Data items:
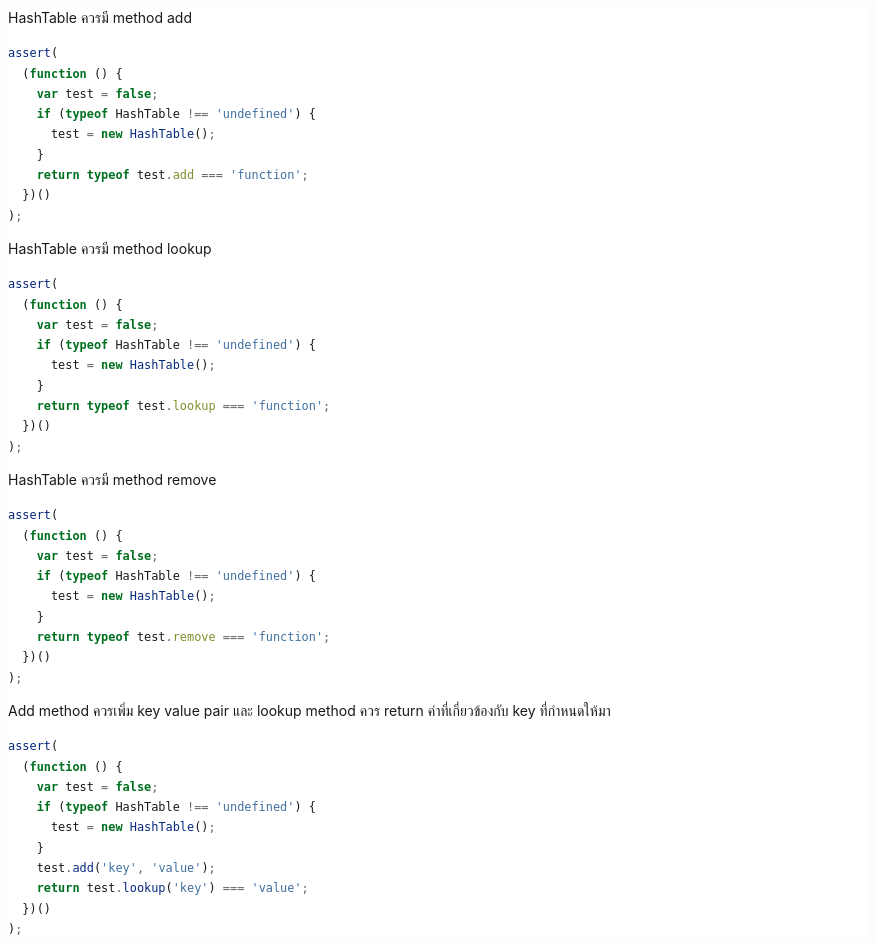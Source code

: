 HashTable ควรมี method add

```js
assert(
  (function () {
    var test = false;
    if (typeof HashTable !== 'undefined') {
      test = new HashTable();
    }
    return typeof test.add === 'function';
  })()
);
```

HashTable ควรมี method lookup

```js
assert(
  (function () {
    var test = false;
    if (typeof HashTable !== 'undefined') {
      test = new HashTable();
    }
    return typeof test.lookup === 'function';
  })()
);
```

HashTable ควรมี method remove

```js
assert(
  (function () {
    var test = false;
    if (typeof HashTable !== 'undefined') {
      test = new HashTable();
    }
    return typeof test.remove === 'function';
  })()
);
```


Add method ควรเพิ่ม key value pair และ lookup method ควร return ค่าที่เกี่ยวข้องกับ key ที่กำหนดให้มา

```js
assert(
  (function () {
    var test = false;
    if (typeof HashTable !== 'undefined') {
      test = new HashTable();
    }
    test.add('key', 'value');
    return test.lookup('key') === 'value';
  })()
);
```
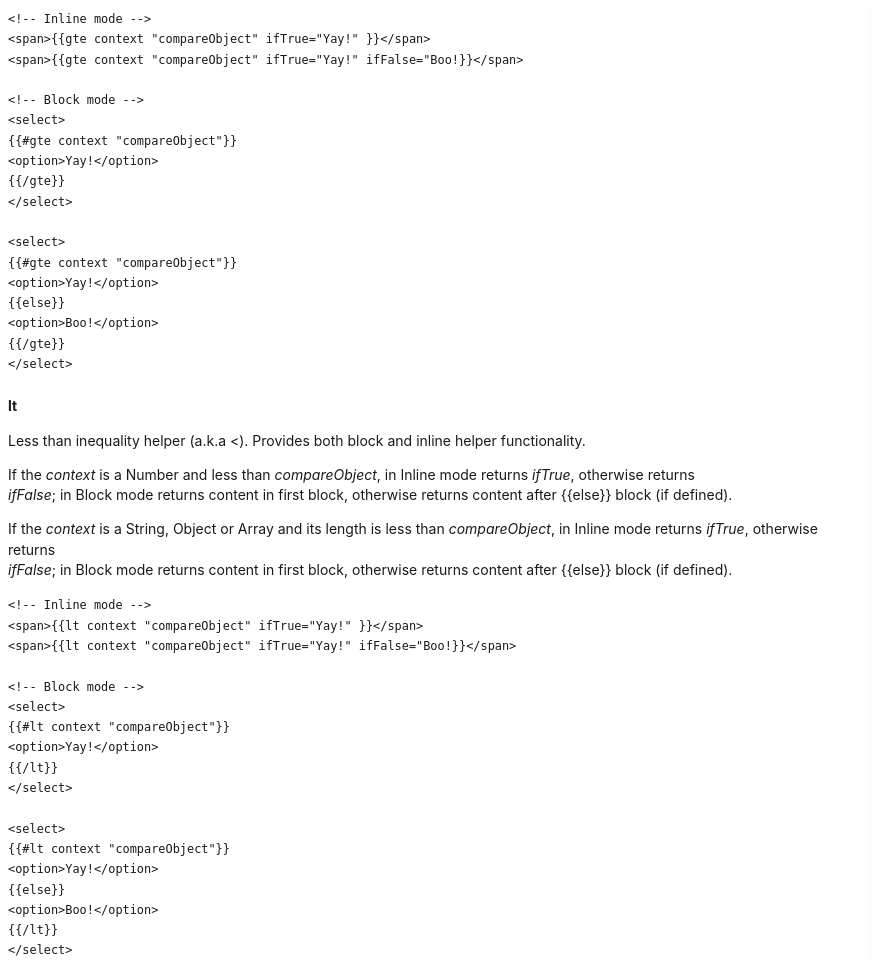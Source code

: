 <pre><code>&lt;!-- Inline mode --&gt;
&lt;span&gt;{{gte context "compareObject" ifTrue="Yay!" }}&lt;/span&gt;
&lt;span&gt;{{gte context "compareObject" ifTrue="Yay!" ifFalse="Boo!}}&lt;/span&gt;

&lt;!-- Block mode --&gt;
&lt;select&gt;
{{#gte context "compareObject"}}
&lt;option&gt;Yay!&lt;/option&gt;
{{/gte}}
&lt;/select&gt;

&lt;select&gt;
{{#gte context "compareObject"}}
&lt;option&gt;Yay!&lt;/option&gt;
{{else}}
&lt;option&gt;Boo!&lt;/option&gt;
{{/gte}}
&lt;/select&gt;
</code></pre>



###
<p><strong>lt</strong></p>

<p>Less than inequality helper (a.k.a &lt;). Provides both block and inline helper functionality.</p>

<p>If the <em>context</em> is a Number and less than <em>compareObject</em>, in Inline mode returns <em>ifTrue</em>, otherwise returns<br /><em>ifFalse</em>; in Block mode returns content in first block, otherwise returns content after {{else}} block (if defined).</p>

<p>If the <em>context</em> is a String, Object or Array and its length is less than <em>compareObject</em>, in Inline mode returns <em>ifTrue</em>, otherwise returns<br /><em>ifFalse</em>; in Block mode returns content in first block, otherwise returns content after {{else}} block (if defined).</p>

<pre><code>&lt;!-- Inline mode --&gt;
&lt;span&gt;{{lt context "compareObject" ifTrue="Yay!" }}&lt;/span&gt;
&lt;span&gt;{{lt context "compareObject" ifTrue="Yay!" ifFalse="Boo!}}&lt;/span&gt;

&lt;!-- Block mode --&gt;
&lt;select&gt;
{{#lt context "compareObject"}}
&lt;option&gt;Yay!&lt;/option&gt;
{{/lt}}
&lt;/select&gt;

&lt;select&gt;
{{#lt context "compareObject"}}
&lt;option&gt;Yay!&lt;/option&gt;
{{else}}
&lt;option&gt;Boo!&lt;/option&gt;
{{/lt}}
&lt;/select&gt;
</code></pre>
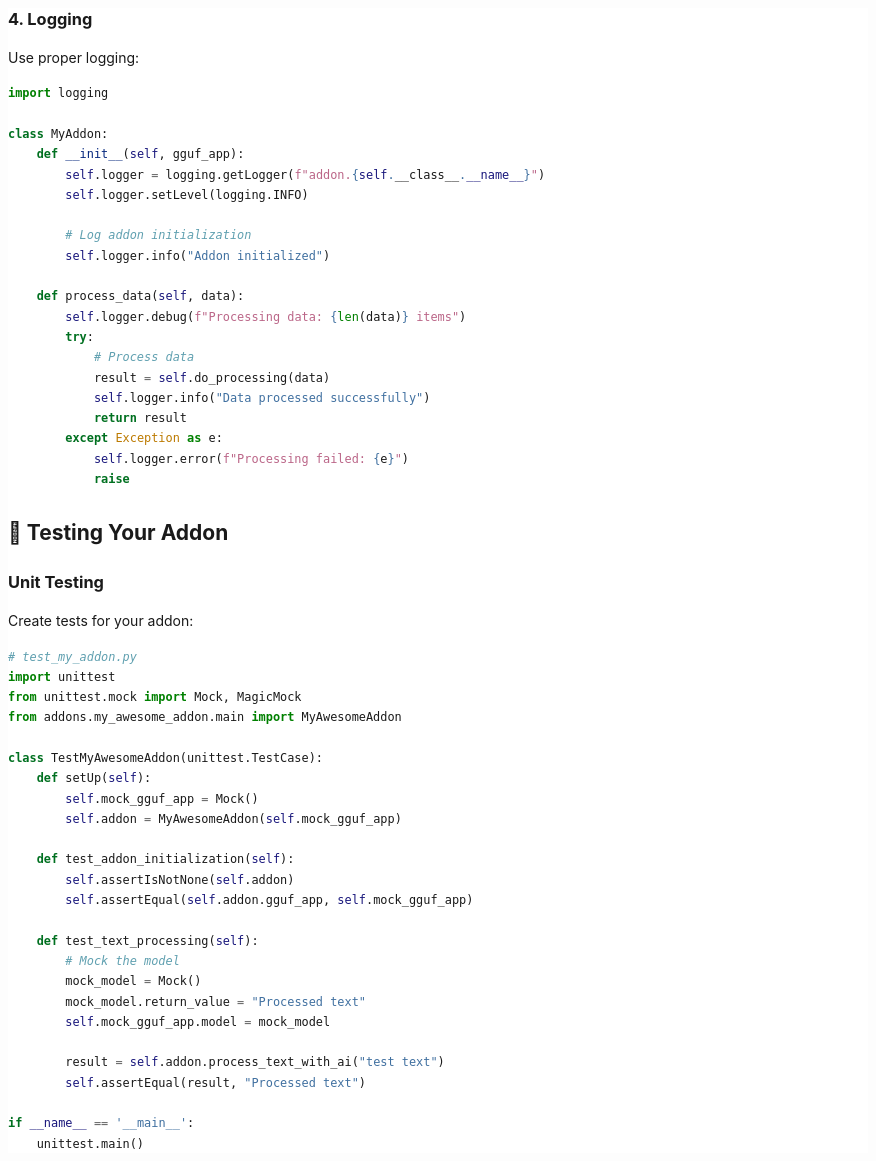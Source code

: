 ### 4. Logging

Use proper logging:

```python
import logging

class MyAddon:
    def __init__(self, gguf_app):
        self.logger = logging.getLogger(f"addon.{self.__class__.__name__}")
        self.logger.setLevel(logging.INFO)
        
        # Log addon initialization
        self.logger.info("Addon initialized")
    
    def process_data(self, data):
        self.logger.debug(f"Processing data: {len(data)} items")
        try:
            # Process data
            result = self.do_processing(data)
            self.logger.info("Data processed successfully")
            return result
        except Exception as e:
            self.logger.error(f"Processing failed: {e}")
            raise
```

## 🔧 Testing Your Addon

### Unit Testing

Create tests for your addon:

```python
# test_my_addon.py
import unittest
from unittest.mock import Mock, MagicMock
from addons.my_awesome_addon.main import MyAwesomeAddon

class TestMyAwesomeAddon(unittest.TestCase):
    def setUp(self):
        self.mock_gguf_app = Mock()
        self.addon = MyAwesomeAddon(self.mock_gguf_app)
    
    def test_addon_initialization(self):
        self.assertIsNotNone(self.addon)
        self.assertEqual(self.addon.gguf_app, self.mock_gguf_app)
    
    def test_text_processing(self):
        # Mock the model
        mock_model = Mock()
        mock_model.return_value = "Processed text"
        self.mock_gguf_app.model = mock_model
        
        result = self.addon.process_text_with_ai("test text")
        self.assertEqual(result, "Processed text")

if __name__ == '__main__':
    unittest.main()
```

What needs to be done: Set every entry down again word for word, but not the pictures.

Response to the exercise:
Source code

: HashTable ควรมี method add

```js
assert(
  (function () {
    var test = false;
    if (typeof HashTable !== 'undefined') {
      test = new HashTable();
    }
    return typeof test.add === 'function';
  })()
);
```

HashTable ควรมี method lookup

```js
assert(
  (function () {
    var test = false;
    if (typeof HashTable !== 'undefined') {
      test = new HashTable();
    }
    return typeof test.lookup === 'function';
  })()
);
```

HashTable ควรมี method remove

```js
assert(
  (function () {
    var test = false;
    if (typeof HashTable !== 'undefined') {
      test = new HashTable();
    }
    return typeof test.remove === 'function';
  })()
);
```


Add method ควรเพิ่ม key value pair และ lookup method ควร return ค่าที่เกี่ยวข้องกับ key ที่กำหนดให้มา

```js
assert(
  (function () {
    var test = false;
    if (typeof HashTable !== 'undefined') {
      test = new HashTable();
    }
    test.add('key', 'value');
    return test.lookup('key') === 'value';
  })()
);
```
Source code

: <pre><code>&lt;!-- Inline mode --&gt;
&lt;span&gt;{{gte context "compareObject" ifTrue="Yay!" }}&lt;/span&gt;
&lt;span&gt;{{gte context "compareObject" ifTrue="Yay!" ifFalse="Boo!}}&lt;/span&gt;

&lt;!-- Block mode --&gt;
&lt;select&gt;
{{#gte context "compareObject"}}
&lt;option&gt;Yay!&lt;/option&gt;
{{/gte}}
&lt;/select&gt;

&lt;select&gt;
{{#gte context "compareObject"}}
&lt;option&gt;Yay!&lt;/option&gt;
{{else}}
&lt;option&gt;Boo!&lt;/option&gt;
{{/gte}}
&lt;/select&gt;
</code></pre>



###
<p><strong>lt</strong></p>

<p>Less than inequality helper (a.k.a &lt;). Provides both block and inline helper functionality.</p>

<p>If the <em>context</em> is a Number and less than <em>compareObject</em>, in Inline mode returns <em>ifTrue</em>, otherwise returns<br /><em>ifFalse</em>; in Block mode returns content in first block, otherwise returns content after {{else}} block (if defined).</p>

<p>If the <em>context</em> is a String, Object or Array and its length is less than <em>compareObject</em>, in Inline mode returns <em>ifTrue</em>, otherwise returns<br /><em>ifFalse</em>; in Block mode returns content in first block, otherwise returns content after {{else}} block (if defined).</p>

<pre><code>&lt;!-- Inline mode --&gt;
&lt;span&gt;{{lt context "compareObject" ifTrue="Yay!" }}&lt;/span&gt;
&lt;span&gt;{{lt context "compareObject" ifTrue="Yay!" ifFalse="Boo!}}&lt;/span&gt;

&lt;!-- Block mode --&gt;
&lt;select&gt;
{{#lt context "compareObject"}}
&lt;option&gt;Yay!&lt;/option&gt;
{{/lt}}
&lt;/select&gt;

&lt;select&gt;
{{#lt context "compareObject"}}
&lt;option&gt;Yay!&lt;/option&gt;
{{else}}
&lt;option&gt;Boo!&lt;/option&gt;
{{/lt}}
&lt;/select&gt;
</code></pre>
Source code

: ### 4. Logging

Use proper logging:

```python
import logging

class MyAddon:
    def __init__(self, gguf_app):
        self.logger = logging.getLogger(f"addon.{self.__class__.__name__}")
        self.logger.setLevel(logging.INFO)
        
        # Log addon initialization
        self.logger.info("Addon initialized")
    
    def process_data(self, data):
        self.logger.debug(f"Processing data: {len(data)} items")
        try:
            # Process data
            result = self.do_processing(data)
            self.logger.info("Data processed successfully")
            return result
        except Exception as e:
            self.logger.error(f"Processing failed: {e}")
            raise
```

## 🔧 Testing Your Addon

### Unit Testing

Create tests for your addon:

```python
# test_my_addon.py
import unittest
from unittest.mock import Mock, MagicMock
from addons.my_awesome_addon.main import MyAwesomeAddon

class TestMyAwesomeAddon(unittest.TestCase):
    def setUp(self):
        self.mock_gguf_app = Mock()
        self.addon = MyAwesomeAddon(self.mock_gguf_app)
    
    def test_addon_initialization(self):
        self.assertIsNotNone(self.addon)
        self.assertEqual(self.addon.gguf_app, self.mock_gguf_app)
    
    def test_text_processing(self):
        # Mock the model
        mock_model = Mock()
        mock_model.return_value = "Processed text"
        self.mock_gguf_app.model = mock_model
        
        result = self.addon.process_text_with_ai("test text")
        self.assertEqual(result, "Processed text")

if __name__ == '__main__':
    unittest.main()
```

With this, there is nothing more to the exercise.